On peut alors espérer une économie de 10 % à 60 % en kilowattheures. Le temps de retour sur investissement est généralement de cinq à dix ans. Il tend à se raccourcir avec l’augmentation du prix du gaz, du fuel ou de l’électricité. Désormais tous ces nouveaux équipements sont connectés à de la data environnementale : sondes de températures intérieure et extérieure, sonde d’hygrométrie, mesure de la température des boucles d’eau chaude, mesure de la consommation d’énergie calorifique à chaque étage. Ces data permettent de mettre en place des boucles rétroactives de pilotage des installations de chauffage et de faire de l’analyse a posteriori de leur efficacité.
Les chaufferies sont désormais connectées et donc pilotables à distance. Encore faut-il avoir un bon exploitant… La data couplée à des outils logiciels, certains diront de l’IA là où je préférerais dire du machine learning, doit permettre à terme d’automatiser le pilotage des installations. Nous progressons, mais le parc français reste encore largement à équiper.
Agir sur l’enveloppe du bâtiment
Viennent enfin l’isolation du toit, des murs et l’amélioration de la performance des ouvrants (portes et fenêtres sur l’extérieur). C’est ce qui coûte le plus cher. Le retour sur investissement est de dix à vingt ans.

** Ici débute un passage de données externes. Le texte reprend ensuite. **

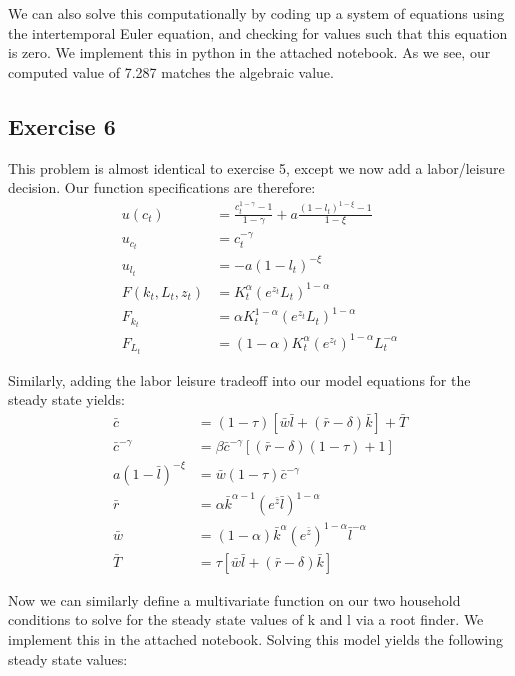 \documentclass{article}
\begin{document}
	We can also solve this computationally by coding up a system of equations using the intertemporal Euler equation, and checking for values such that this equation is zero. We implement this in python in the attached notebook. As we see, our computed value of 7.287 matches the algebraic value. 
	
	\subsection*{Exercise 6}
	This problem is almost identical to exercise 5, except we now add a labor/leisure decision. Our function specifications are therefore:
	\begin{align*}
	u(c_t) &= \frac{c_t^{1 - \gamma} - 1}{1 - \gamma}  + a\frac{(1-l_t)^{1-\xi} -1}{1 -\xi} \\
	u_{c_t} &= c_t^{-\gamma} \\
	u_{l_t} &= - a (1 -l_t)^{-\xi} \\
	F(k_t, L_t, z_t) &= K_t^{\alpha} (e^{z_t}L_t)^{1-\alpha} \\
	F_{k_t} &= \alpha K_t^{1-\alpha} (e^{z_t}L_t)^{1-\alpha} \\
	F_{L_t} &= (1-\alpha) K_t^{\alpha} (e^{z_t})^{1-\alpha} L_t^{-\alpha} 
	\end{align*}	
	
	Similarly, adding the labor leisure tradeoff into our model equations for the steady state yields:
	\begin{align}
	\bar{c} &= (1 -\tau)[\bar{w} \bar{l} + (\bar{r} - \delta)\bar{k}] + \bar{T} \\
	\bar{c}^{-\gamma} &= \beta \bar{c}^{-\gamma}[(\bar{r} - \delta)(1 -\tau) + 1]  \\
	a(1-\bar{l})^{-\xi} &= \bar{w}(1-\tau) \bar{c}^{-\gamma} \\
	\bar{r} &= \alpha \bar{k}^{\alpha -1} (e^{\bar{z}} \bar{l})^{1-\alpha}\\
	\bar{w} &= (1-\alpha) \bar{k}^{\alpha} (e^{\bar{z}})^{1-\alpha} \bar{l}^{-\alpha} \\
	\bar{T} &= \tau[\bar{w} \bar{l} + (\bar{r} - \delta) \bar{k}] 
	\end{align}

	Now we can similarly define a multivariate function on our two household conditions to solve for the steady state values of k and l via a root finder. We implement this in the attached notebook. Solving this model yields the following steady state values:
	
\end{document}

Cette action doit être menée, mais sera très souvent liée à l’obligation de ravalement des façades ou à la réfection de la toiture et de son étanchéité.
L’isolation du bâtiment, en particulier la suppression des ponts thermiques, peut amener à une économie d’énergie substantielle qui peut aller de 30 % à 70 %. Cette action nécessite peu de données, si ce n’est pour le dimensionnement des travaux. Suivre les données de consommation de chaque logement et de l’immeuble au global permet toutefois de vérifier que la promesse d’économie faite est bien réalisée, entre l’avant et l’après travaux. Les données permettent ainsi d’objectiver le gain et de rationaliser le coût des travaux versus le gain sur la facture annuelle d’énergie.

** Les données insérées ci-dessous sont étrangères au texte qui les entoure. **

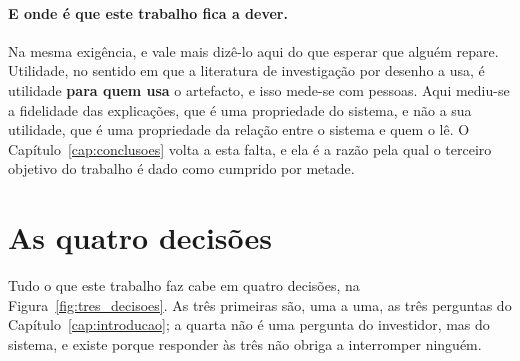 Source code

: \paragraph{E onde é que este trabalho fica a dever.} Na mesma exigência, e vale mais dizê-lo aqui
do que esperar que alguém repare. Utilidade, no sentido em que a literatura de investigação por
desenho a usa, é utilidade \textbf{para quem usa} o artefacto, e isso mede-se com pessoas. Aqui
mediu-se a fidelidade das explicações, que é uma propriedade do sistema, e não a sua utilidade,
que é uma propriedade da relação entre o sistema e quem o lê. O Capítulo~\ref{cap:conclusoes}
volta a esta falta, e ela é a razão pela qual o terceiro objetivo do trabalho é dado como cumprido
por metade.

\section{As quatro decisões}
\label{sec:met_tres}

Tudo o que este trabalho faz cabe em quatro decisões, na Figura~\ref{fig:tres_decisoes}. As três
primeiras são, uma a uma, as três perguntas do Capítulo~\ref{cap:introducao}; a quarta não é uma
pergunta do investidor, mas do sistema, e existe porque responder às três não obriga a interromper
ninguém.

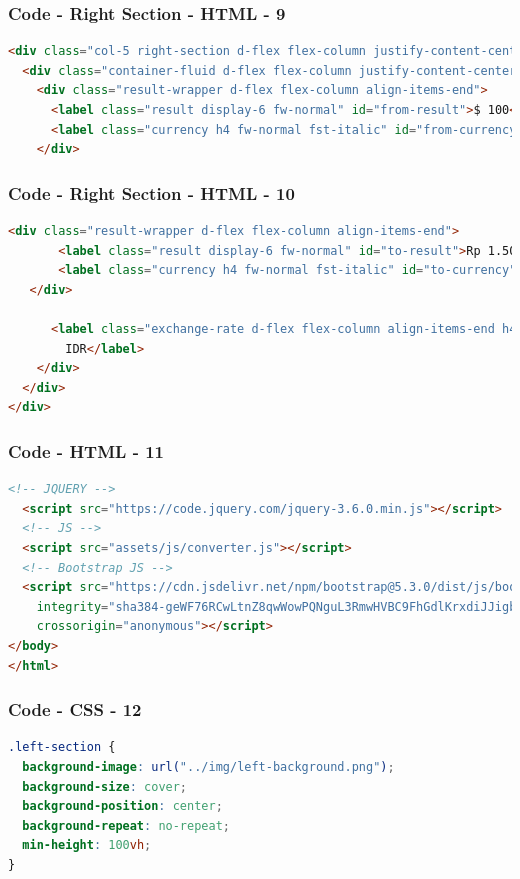 \documentclass[aspectratio=169, table]{beamer}
\begin{document}
\begin{frame}[fragile]
    \frametitle{Code - Right Section - HTML - 9}
    \vskip1cm
    \begin{lstlisting}[language=HTML]
<div class="col-5 right-section d-flex flex-column justify-content-center text-light">
  <div class="container-fluid d-flex flex-column justify-content-center text-light">
    <div class="result-wrapper d-flex flex-column align-items-end">
      <label class="result display-6 fw-normal" id="from-result">$ 100</label>
      <label class="currency h4 fw-normal fst-italic" id="from-currency">USD</label>
    </div>
    \end{lstlisting}
\end{frame}

\begin{frame}[fragile]
    \frametitle{Code - Right Section - HTML - 10}
    \vskip1cm
    \begin{lstlisting}[language=HTML]
   <div class="result-wrapper d-flex flex-column align-items-end">
       <label class="result display-6 fw-normal" id="to-result">Rp 1.500.000</label>
       <label class="currency h4 fw-normal fst-italic" id="to-currency">IDR</label>
   </div>
      
      <label class="exchange-rate d-flex flex-column align-items-end h4 fw-normal" id="exchange-rate">1 USD = 15.000
        IDR</label>
    </div>
  </div>
</div>
    \end{lstlisting}
\end{frame}

\begin{frame}[fragile]
    \frametitle{Code - HTML - 11}
    \vskip1cm
    \begin{lstlisting}[language=HTML]
  <!-- JQUERY -->
  <script src="https://code.jquery.com/jquery-3.6.0.min.js"></script>
  <!-- JS -->
  <script src="assets/js/converter.js"></script>
  <!-- Bootstrap JS -->
  <script src="https://cdn.jsdelivr.net/npm/bootstrap@5.3.0/dist/js/bootstrap.bundle.min.js"
    integrity="sha384-geWF76RCwLtnZ8qwWowPQNguL3RmwHVBC9FhGdlKrxdiJJigb/j/68SIy3Te4Bkz"
    crossorigin="anonymous"></script>
</body>
</html>
    \end{lstlisting}
\end{frame}

\begin{frame}[fragile]
    \frametitle{Code - CSS - 12}
    \vskip1cm
    \begin{lstlisting}[language=CSS]
.left-section {
  background-image: url("../img/left-background.png");
  background-size: cover;
  background-position: center;
  background-repeat: no-repeat;
  min-height: 100vh;
}
    \end{lstlisting}
\end{frame}
\end{document}
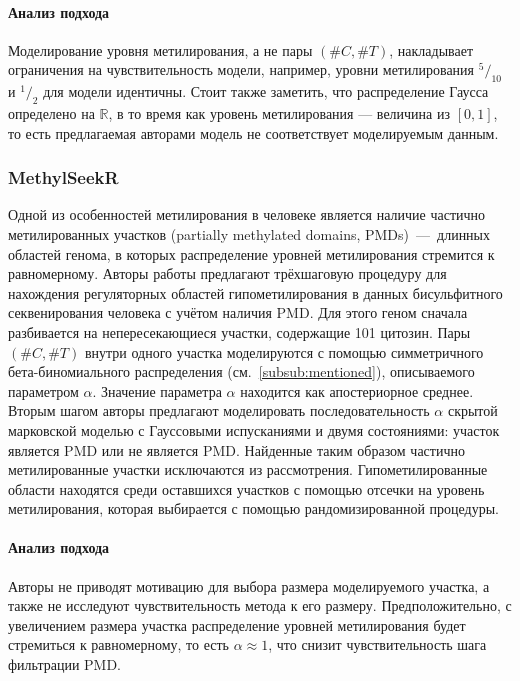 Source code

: \paragraph{Анализ подхода}

Моделирование уровня метилирования, а не пары $(\#C, \#T)$, накладывает ограничения на
чувствительность модели, например, уровни метилирования $^5/_{10}$ и $^1/_2$ для модели
идентичны. Стоит также заметить, что распределение Гаусса определено на $\mathbb{R}$,
в то время как уровень метилирования --- величина из $[0, 1]$, то есть предлагаемая
авторами модель не соответствует моделируемым данным.

\subsubsection{MethylSeekR}

Одной из особенностей \cite{lister2009human,gaidatzis2014} метилирования в человеке является наличие
частично метилированных участков (partially methylated domains, PMDs)~---~длинных областей генома, в
которых распределение уровней метилирования стремится к равномерному. Авторы работы
\cite{Burger2013} предлагают трёхшаговую процедуру для нахождения регуляторных областей
гипометилирования в данных бисульфитного секвенирования человека с учётом наличия PMD.
Для этого геном сначала разбивается на непересекающиеся участки, содержащие 101
цитозин. Пары $(\#C, \#T)$ внутри одного участка моделируются с помощью симметричного
бета-биномиального распределения (см.~\ref{subsub:mentioned}), описываемого параметром
$\alpha$. Значение параметра $\alpha$ находится как апостериорное среднее. Вторым шагом
авторы предлагают моделировать последовательность $\alpha$ скрытой марковской моделью с
Гауссовыми испусканиями и двумя состояниями: участок является PMD или не является PMD.
Найденные таким образом частично метилированные участки исключаются из рассмотрения.
Гипометилированные области находятся среди оставшихся участков с помощью отсечки на уровень
метилирования, которая выбирается с помощью рандомизированной процедуры.

\paragraph{Анализ подхода}

Авторы не приводят мотивацию для выбора размера моделируемого участка, а также не
исследуют чувствительность метода к его размеру. Предположительно, с увеличением
размера участка распределение уровней метилирования будет стремиться к равномерному,
то есть $\alpha \approx 1$, что снизит чувствительность шага фильтрации PMD.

Les compteurs de gaz et d’électricité
Il faut ajouter à tout cela les compteurs connectés de gaz, Gazpar, et d’électricité, Linky, de GRDF et d’Enedis. GRDF termine en 2023 l’équipement de son parc qui compte 11 millions de compteurs. Enedis a pour sa part déployé plus de 36 millions de compteurs connectés.

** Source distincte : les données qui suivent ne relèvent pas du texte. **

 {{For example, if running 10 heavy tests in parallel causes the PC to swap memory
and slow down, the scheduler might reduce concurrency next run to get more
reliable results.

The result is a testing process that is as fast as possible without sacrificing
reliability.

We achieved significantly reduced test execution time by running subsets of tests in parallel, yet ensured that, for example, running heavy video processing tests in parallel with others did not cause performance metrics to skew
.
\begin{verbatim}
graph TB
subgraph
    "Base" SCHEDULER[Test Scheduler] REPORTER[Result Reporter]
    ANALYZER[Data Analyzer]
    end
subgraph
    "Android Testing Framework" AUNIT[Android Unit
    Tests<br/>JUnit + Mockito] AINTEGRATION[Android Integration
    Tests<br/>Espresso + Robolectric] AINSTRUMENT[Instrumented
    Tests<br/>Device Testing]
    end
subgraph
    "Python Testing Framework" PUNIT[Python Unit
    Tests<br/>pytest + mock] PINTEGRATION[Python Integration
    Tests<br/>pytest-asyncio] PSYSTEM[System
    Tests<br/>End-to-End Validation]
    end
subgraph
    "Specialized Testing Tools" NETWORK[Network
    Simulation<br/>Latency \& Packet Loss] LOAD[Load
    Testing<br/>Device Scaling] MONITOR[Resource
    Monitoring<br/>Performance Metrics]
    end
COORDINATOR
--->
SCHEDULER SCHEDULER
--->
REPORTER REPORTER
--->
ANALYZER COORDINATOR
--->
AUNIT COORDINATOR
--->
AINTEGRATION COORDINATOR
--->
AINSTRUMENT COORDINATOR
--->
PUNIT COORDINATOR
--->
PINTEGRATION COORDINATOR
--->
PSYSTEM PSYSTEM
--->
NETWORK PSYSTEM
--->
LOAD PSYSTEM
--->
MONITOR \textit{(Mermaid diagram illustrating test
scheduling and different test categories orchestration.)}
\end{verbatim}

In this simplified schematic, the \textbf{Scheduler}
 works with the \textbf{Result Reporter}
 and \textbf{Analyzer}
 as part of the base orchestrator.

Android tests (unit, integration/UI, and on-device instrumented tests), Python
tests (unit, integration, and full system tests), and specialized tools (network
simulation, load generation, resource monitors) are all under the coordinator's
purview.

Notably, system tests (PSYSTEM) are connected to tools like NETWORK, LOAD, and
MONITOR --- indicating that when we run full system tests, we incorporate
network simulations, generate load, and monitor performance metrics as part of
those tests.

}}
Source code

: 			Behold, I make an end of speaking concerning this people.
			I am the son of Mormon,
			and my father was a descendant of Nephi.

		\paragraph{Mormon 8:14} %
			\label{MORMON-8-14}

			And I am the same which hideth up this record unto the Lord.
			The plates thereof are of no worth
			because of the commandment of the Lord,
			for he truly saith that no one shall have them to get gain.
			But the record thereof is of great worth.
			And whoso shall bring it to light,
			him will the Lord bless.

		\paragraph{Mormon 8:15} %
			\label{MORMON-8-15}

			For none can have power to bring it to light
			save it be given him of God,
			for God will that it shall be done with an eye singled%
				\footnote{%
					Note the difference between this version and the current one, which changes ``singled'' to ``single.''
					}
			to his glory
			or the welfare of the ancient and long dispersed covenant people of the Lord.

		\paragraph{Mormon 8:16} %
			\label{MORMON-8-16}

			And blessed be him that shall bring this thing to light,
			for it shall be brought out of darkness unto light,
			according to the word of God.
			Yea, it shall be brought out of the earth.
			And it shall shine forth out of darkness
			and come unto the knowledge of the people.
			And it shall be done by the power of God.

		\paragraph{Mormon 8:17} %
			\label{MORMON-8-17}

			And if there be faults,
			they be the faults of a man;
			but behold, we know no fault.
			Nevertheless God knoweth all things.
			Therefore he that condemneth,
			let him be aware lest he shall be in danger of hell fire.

“C’est bien le facteur humain qui permettra de réduire durablement l’empreinte environnementale du logement.”
Ces compteurs permettent à tous les consommateurs de suivre leur consommation à un pas de temps horaire. Nous ne sommes plus alors dans le suivi des consommations d’un bien collectif à l’immeuble, comme le chauffage collectif, mais bien dans le suivi des consommations individuelles de chacun des occupants qui a pu souscrire un contrat d’abonnement de gaz ou d’électricité auprès du fournisseur de son choix.
Les applications de type « Ma Conso » désormais accessibles sur toutes les plateformes des fournisseurs énergétiques ont largement progressé et permettent à chacun de suivre et de comprendre sa consommation quotidienne et d’adapter ses comportements ou la programmation de ses équipements.
La responsabilité individuelle
Ces données sont un formidable levier d’accès à la connaissance individuelle de la consommation de chaque logement et permettent ainsi de responsabiliser chacun d’entre nous quant à son empreinte énergétique et écologique. Car, au-delà de la technique et de travaux qui permettront d’améliorer la performance intrinsèque du bâtiment, c’est bien le facteur humain, et l’usage que nous faisons de notre logement, qui permettra d’en réduire durablement l’empreinte environnementale.